10 сентября Боратынский отправил записку Петру Андреевичу Вяземскому: «Очень мне совестно, что я не догадался вам оставить адреса новой квартиры Путята, чем и лишил себя удовольствия видеть вас сегодня. Завтра я целое утро в хлопотах и потому прибегаю к вам вместе с моими хозяевами с покорнейшею просьбою: не откажите у нас обедать. Вы увидите, между прочим, Одоевских. Сбираются в 5 часов. Во всяком случае я не оставлю Петербурга, с вами ещё раз не повидавшись и не получив вашего благословения на моё европейское пилигримство. — Е. Боратынский».
Дружеский обед у Путят состоялся, как и было намечено. Присутствовали Одоевские, Соболевский, Россет, Плетнёв. Это была последняя встреча поэта с его старыми друзьями…
Вскоре Боратынские отправились в своё дальнее путешествие. Вместе с родителями поехали старшие дети Александра и Лев и младший сын Николай; Мария, Дмитрий, Юлия и Зинаида остались в Петербурге на попечении Николая и Софьи Путят.
До прусской границы ехали в шестиместном дилижансе; потом через Кёнигсберг до Берлина добирались на почтовых.
Около 10 октября Боратынский написал из Дрездена маменьке в Мару о своих первых заграничных впечатлениях:
«<…> Дороги великолепны, и почтовая часть в удивительном порядке. Мы провели два дня в Кёнигсберге и одиннадцать дней в Берлине. Со мною было рекомендательное письмо к секретарю нашего посольства, которым я воспользовался. Я представился нашему посланнику барону Мейндорфу, человеку весьма вежливому и весьма любезному. Я обедал у него с графом Блудовым, с которым уже прежде был знаком. Он путешествует с дочерью и возвращается теперь в Петербург. Я провёл у них один вечер. Мы в первый раз испытали впечатление железной дороги, съездивши в Потсдам; видели там дом, где жил Вольтер, и небольшие покои Великого Фридриха, без сомнения великого, если принять в соображение, что он, почти один, создал Пруссию и положил первые основания её теперешней администрации. — Берлин — прекрасный город; он не так хорош, как Петербург, но лучше в отношении размеров. — Жизнь в нём отличается крайней правильностью. Возможные отношения здесь предвидены и установлены навсегда; торговые — давностью, общественные — обычаями, никогда не нарушаемыми. Здесь гражданин, сам того не подозревая, подчиняется такой же дисциплине, как солдат. В несколько дней применяешься к заведённому порядку и наслаждаешься чувством чрезвычайного спокойствия, доставляемым этим совершенным отсутствием всего непредвиденного <…>» (здесь и далее — перевод с французского).
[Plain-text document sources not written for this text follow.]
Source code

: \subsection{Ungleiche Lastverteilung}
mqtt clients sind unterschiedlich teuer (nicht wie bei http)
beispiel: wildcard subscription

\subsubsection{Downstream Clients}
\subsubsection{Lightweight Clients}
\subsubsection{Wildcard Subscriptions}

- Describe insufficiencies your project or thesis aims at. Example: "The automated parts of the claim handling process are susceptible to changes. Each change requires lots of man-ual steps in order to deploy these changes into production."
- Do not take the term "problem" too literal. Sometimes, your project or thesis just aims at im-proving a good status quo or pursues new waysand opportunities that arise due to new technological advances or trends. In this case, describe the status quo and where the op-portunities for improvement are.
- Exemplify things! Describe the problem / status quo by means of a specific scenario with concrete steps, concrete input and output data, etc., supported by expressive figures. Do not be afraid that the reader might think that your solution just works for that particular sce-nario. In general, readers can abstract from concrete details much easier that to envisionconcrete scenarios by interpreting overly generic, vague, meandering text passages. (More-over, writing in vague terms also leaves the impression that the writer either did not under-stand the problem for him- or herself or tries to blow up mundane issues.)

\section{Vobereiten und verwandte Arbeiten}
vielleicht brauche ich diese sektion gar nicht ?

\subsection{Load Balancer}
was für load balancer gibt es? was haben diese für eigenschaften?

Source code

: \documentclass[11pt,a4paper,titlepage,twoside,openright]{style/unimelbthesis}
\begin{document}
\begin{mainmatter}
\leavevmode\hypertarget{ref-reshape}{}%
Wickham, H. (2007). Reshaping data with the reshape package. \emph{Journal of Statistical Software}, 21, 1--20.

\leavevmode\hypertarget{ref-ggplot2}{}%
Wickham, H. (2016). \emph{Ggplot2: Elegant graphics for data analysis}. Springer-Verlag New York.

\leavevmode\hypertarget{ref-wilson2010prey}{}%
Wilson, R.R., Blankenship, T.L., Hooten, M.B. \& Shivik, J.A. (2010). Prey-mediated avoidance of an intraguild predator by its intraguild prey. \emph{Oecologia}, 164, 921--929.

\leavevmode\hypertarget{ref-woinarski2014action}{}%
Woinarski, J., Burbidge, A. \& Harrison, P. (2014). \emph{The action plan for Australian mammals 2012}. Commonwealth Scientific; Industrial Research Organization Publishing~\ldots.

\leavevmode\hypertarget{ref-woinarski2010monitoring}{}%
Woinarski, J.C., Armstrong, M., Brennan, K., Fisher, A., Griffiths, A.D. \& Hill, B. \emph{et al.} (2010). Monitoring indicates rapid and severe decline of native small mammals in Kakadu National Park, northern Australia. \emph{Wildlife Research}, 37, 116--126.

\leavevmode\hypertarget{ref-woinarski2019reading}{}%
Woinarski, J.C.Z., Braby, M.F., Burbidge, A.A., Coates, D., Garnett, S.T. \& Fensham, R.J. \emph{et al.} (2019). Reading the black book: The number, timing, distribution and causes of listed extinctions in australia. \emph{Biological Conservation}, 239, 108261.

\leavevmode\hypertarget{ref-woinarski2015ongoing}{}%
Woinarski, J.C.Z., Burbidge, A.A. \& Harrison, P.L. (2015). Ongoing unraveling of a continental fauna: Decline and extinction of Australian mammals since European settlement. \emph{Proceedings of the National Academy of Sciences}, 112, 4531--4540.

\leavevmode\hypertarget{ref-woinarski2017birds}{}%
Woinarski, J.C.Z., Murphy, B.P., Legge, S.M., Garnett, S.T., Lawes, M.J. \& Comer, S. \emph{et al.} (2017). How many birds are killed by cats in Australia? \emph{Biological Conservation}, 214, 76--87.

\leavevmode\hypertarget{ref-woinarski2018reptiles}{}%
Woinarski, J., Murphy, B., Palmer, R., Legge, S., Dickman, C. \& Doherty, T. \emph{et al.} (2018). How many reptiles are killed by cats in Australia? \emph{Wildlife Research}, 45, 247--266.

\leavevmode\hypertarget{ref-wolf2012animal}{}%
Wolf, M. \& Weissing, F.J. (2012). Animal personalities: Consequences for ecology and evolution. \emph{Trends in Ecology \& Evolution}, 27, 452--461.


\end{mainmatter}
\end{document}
В Дрездене они, «само собою разумеется», побывали в знаменитой галерее. Боратынского, как впоследствии и Достоевского, больше всего поразила «Мадонна» Рафаэля: «<…> это торжество идеи христианства: восторг, ею возбуждаемый, никогда не истощится. Лучше не говорить о ней, и пусть поколение за поколением преклоняются перед этим божественным произведением».
О христианстве, как и вообще о религии, о вере, он высказывался крайне редко и скупо, предпочитая молчать, — но тут обронил несколько слов, обнаружив полное понимание увиденного шедевра. Конечно, это косвенное свидетельство, а не прямо проявленное чувство, но всё же такое сердечное впечатление свидетельствует не о религиозном скептицизме, который часто приписывали поэту, а о врождённом религиозном целомудрии, которое пуще всего опасается многоглаголания.